● TRY IT
Up to and including the line that contains "The user update", reproduce every line exactly, beginning with the first line below.

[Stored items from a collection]

★ ★ ★ ★

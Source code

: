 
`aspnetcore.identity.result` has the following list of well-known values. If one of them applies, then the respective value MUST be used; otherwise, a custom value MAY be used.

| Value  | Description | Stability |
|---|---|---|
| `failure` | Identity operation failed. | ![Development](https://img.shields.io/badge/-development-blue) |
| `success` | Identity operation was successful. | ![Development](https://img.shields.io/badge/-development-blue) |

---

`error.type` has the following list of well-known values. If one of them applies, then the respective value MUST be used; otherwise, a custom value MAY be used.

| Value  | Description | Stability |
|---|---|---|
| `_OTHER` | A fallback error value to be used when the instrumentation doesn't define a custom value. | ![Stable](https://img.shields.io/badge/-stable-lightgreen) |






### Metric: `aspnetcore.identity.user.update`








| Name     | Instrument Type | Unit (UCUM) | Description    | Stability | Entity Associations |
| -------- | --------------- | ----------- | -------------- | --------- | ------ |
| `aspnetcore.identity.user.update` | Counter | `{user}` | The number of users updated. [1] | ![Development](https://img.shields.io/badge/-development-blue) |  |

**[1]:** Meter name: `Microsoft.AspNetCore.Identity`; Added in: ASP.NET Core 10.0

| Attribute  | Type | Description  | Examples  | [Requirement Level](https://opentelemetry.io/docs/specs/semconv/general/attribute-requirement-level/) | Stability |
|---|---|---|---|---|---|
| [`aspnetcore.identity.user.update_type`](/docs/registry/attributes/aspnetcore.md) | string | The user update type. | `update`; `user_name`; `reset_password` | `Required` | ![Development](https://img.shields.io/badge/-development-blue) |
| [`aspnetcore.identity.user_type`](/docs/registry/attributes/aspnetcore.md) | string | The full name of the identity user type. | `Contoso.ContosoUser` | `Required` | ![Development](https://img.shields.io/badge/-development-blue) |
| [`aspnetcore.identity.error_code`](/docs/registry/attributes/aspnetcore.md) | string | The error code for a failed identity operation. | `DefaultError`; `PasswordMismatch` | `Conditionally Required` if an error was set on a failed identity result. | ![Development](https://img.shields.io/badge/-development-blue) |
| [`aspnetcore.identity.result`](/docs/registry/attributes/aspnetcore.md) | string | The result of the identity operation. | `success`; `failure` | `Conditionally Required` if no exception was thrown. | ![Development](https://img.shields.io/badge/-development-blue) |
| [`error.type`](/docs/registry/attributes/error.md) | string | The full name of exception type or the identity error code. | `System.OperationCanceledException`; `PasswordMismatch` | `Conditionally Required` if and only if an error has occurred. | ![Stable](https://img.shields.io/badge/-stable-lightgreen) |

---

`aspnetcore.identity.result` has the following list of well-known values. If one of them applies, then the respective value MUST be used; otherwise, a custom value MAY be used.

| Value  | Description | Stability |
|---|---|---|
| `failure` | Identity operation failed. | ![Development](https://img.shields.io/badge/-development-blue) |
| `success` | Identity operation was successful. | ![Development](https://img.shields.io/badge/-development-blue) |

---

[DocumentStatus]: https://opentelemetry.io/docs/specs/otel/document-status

★ ★ ★ ★

● RESPONSE AREA
Source code

: 
`aspnetcore.identity.result` has the following list of well-known values. If one of them applies, then the respective value MUST be used; otherwise, a custom value MAY be used.

| Value  | Description | Stability |
|---|---|---|
| `failure` | Identity operation failed. | ![Development](https://img.shields.io/badge/-development-blue) |
| `success` | Identity operation was successful. | ![Development](https://img.shields.io/badge/-development-blue) |

---

`error.type` has the following list of well-known values. If one of them applies, then the respective value MUST be used; otherwise, a custom value MAY be used.

| Value  | Description | Stability |
|---|---|---|
| `_OTHER` | A fallback error value to be used when the instrumentation doesn't define a custom value. | ![Stable](https://img.shields.io/badge/-stable-lightgreen) |






### Metric: `aspnetcore.identity.user.update`








| Name     | Instrument Type | Unit (UCUM) | Description    | Stability | Entity Associations |
| -------- | --------------- | ----------- | -------------- | --------- | ------ |
| `aspnetcore.identity.user.update` | Counter | `{user}` | The number of users updated. [1] | ![Development](https://img.shields.io/badge/-development-blue) |  |

**[1]:** Meter name: `Microsoft.AspNetCore.Identity`; Added in: ASP.NET Core 10.0

| Attribute  | Type | Description  | Examples  | [Requirement Level](https://opentelemetry.io/docs/specs/semconv/general/attribute-requirement-level/) | Stability |
|---|---|---|---|---|---|
| [`aspnetcore.identity.user.update_type`](/docs/registry/attributes/aspnetcore.md) | string | The user update type. | `update`; `user_name`; `reset_password` | `Required` | ![Development](https://img.shields.io/badge/-development-blue) |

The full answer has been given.